Agora, a investigada pelo desastre aéreo com a Chapecoense, em 2016, na Colômbia, quer voltar para a Bolívia. "Vou voltar para Bolívia com minha família, com meu marido, meus filhos".

Prisão

Célia estava presa porque, em setembro, o ministro Gilmar Mendes apontou que ela era "procurada pela Justiça Boliviana para responder pela suposta prática do crime de atentado contra a segurança do espaço aéreo".

A defesa de Celia afirmou que a o governo boliviano não formalizou o pedido de extradição e que a investigada poderá continuar a responder adequadamente e voluntariamente seu processo na Bolívia.

Nessa terça-feira (29), o STF determinou a soltura dela.

Após o acidente, ela pediu extradição para o Brasil, onde viveu normalmente em Corumbá, e depois seguiu para a Bolívia, que fica na região de fronteira.

Acidente

Celia foi responsável pela análise e aprovação do plano de voo do avião que caiu perto do aeroporto internacional José Maria Cordova, próximo à Medellin, na Colômbia, em 29 de novembro de 2016. Ao todo, 71 pessoas morreram na tragédia que levava a delegação da Chapecoense e jornalistas para a final da Copa Sul-Americana de 2016.

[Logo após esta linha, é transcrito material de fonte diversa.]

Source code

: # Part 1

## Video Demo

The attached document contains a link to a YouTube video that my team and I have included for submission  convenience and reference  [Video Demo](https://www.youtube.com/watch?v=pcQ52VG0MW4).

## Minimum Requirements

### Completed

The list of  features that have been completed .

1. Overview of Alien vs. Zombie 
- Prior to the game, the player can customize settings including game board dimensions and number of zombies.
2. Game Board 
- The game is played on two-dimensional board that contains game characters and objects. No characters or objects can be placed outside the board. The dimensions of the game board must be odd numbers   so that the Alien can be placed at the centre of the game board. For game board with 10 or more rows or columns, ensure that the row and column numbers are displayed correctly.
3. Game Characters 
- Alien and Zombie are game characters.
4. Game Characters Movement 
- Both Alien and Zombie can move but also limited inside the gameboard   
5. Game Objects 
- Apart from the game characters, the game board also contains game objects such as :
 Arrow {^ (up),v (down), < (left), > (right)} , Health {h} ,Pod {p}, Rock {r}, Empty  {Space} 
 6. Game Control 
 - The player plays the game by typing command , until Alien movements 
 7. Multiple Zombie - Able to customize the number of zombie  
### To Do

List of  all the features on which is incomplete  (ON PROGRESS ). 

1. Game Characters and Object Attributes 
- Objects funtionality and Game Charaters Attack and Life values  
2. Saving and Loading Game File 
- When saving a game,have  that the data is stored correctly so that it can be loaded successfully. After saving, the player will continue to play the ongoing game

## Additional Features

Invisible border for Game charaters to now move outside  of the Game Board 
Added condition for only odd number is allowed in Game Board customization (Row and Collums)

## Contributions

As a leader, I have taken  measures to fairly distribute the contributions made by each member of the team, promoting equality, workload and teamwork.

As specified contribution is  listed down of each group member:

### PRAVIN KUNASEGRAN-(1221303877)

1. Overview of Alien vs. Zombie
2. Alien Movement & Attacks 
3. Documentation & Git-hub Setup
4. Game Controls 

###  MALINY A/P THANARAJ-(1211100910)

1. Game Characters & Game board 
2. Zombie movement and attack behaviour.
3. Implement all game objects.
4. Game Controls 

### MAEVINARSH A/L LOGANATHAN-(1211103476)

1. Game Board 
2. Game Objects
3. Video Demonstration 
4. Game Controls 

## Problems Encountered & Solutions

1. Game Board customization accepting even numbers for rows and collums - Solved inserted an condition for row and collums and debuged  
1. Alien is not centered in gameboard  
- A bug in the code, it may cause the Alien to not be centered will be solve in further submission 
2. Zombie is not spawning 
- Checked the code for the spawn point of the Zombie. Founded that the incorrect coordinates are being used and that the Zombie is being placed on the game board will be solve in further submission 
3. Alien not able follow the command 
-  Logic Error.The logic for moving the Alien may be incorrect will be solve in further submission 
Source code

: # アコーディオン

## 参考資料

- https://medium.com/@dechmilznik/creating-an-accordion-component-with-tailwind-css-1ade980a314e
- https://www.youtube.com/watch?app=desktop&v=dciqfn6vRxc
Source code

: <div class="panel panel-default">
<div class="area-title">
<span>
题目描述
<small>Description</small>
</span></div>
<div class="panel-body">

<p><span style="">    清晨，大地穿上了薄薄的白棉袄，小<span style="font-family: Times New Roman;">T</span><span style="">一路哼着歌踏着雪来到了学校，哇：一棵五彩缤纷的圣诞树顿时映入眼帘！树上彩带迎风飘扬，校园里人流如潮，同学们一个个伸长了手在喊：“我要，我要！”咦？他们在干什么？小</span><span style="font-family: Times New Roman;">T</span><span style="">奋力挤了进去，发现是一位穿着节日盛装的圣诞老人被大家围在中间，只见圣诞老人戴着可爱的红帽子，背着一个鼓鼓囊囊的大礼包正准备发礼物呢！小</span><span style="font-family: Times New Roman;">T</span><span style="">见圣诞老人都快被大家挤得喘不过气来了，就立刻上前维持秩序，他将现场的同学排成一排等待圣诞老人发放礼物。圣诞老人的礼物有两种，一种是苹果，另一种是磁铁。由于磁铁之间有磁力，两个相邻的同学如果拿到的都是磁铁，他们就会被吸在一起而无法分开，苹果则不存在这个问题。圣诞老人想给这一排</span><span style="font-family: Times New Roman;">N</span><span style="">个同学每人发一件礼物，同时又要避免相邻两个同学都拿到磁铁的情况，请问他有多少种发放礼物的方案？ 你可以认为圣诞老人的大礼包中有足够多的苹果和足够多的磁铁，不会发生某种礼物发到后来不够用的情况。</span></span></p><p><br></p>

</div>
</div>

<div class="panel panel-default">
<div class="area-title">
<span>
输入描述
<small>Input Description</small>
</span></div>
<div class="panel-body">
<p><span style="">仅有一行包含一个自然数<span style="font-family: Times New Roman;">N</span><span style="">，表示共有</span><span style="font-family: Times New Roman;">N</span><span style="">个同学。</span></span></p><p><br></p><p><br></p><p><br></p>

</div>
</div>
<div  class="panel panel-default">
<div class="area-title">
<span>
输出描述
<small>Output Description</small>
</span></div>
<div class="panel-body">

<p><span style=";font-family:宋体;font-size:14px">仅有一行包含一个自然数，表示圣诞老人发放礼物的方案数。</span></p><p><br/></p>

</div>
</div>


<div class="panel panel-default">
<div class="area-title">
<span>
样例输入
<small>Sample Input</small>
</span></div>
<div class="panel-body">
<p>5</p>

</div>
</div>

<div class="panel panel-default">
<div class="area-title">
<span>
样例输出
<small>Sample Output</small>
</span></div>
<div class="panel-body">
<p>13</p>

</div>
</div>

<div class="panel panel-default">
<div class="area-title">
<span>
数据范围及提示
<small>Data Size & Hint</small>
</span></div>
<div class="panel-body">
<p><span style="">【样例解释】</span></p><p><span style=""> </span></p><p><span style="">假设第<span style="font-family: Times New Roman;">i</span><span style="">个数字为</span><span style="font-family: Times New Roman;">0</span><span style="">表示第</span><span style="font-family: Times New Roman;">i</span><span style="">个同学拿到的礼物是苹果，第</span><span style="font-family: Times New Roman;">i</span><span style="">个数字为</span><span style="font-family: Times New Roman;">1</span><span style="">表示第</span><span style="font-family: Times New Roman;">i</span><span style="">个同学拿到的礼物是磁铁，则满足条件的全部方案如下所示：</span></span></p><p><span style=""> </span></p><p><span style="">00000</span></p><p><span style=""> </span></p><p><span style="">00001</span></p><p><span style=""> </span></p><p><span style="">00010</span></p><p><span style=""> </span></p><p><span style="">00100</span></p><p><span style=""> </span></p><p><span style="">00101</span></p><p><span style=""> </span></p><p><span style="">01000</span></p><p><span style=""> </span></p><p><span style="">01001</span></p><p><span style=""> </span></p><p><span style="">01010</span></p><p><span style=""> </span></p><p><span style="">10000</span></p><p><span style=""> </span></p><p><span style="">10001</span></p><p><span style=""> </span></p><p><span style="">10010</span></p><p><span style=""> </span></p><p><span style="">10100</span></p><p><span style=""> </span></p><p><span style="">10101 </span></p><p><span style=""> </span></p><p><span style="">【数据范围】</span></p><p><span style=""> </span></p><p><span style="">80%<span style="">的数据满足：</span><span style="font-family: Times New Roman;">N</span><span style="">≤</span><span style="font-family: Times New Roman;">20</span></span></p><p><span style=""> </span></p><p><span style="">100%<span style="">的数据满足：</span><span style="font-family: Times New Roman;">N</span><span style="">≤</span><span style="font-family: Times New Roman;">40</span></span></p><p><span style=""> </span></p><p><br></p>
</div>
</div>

Na ocasião, Celia teria deixado, de forma fraudulenta, de observar procedimentos mínimos para aprovação do plano de voo da aeronave. Desde 2016, Celia era refugiada no Brasil e vivia em Corumbá, normalmente. A controladora chegou a ter o pedido de refúgio renovado. Celia usou como argumento para o pedido de refúgio "perseguição" na Bolívia após as declarações sobre o acidente.

O plano de voo do avião da Lamia, assinado por Celia, que transportava o time da Chapecoense, mostrou que o piloto decolou da Bolívia para a Colômbia sem combustível suficiente para enfrentar qualquer imprevisto.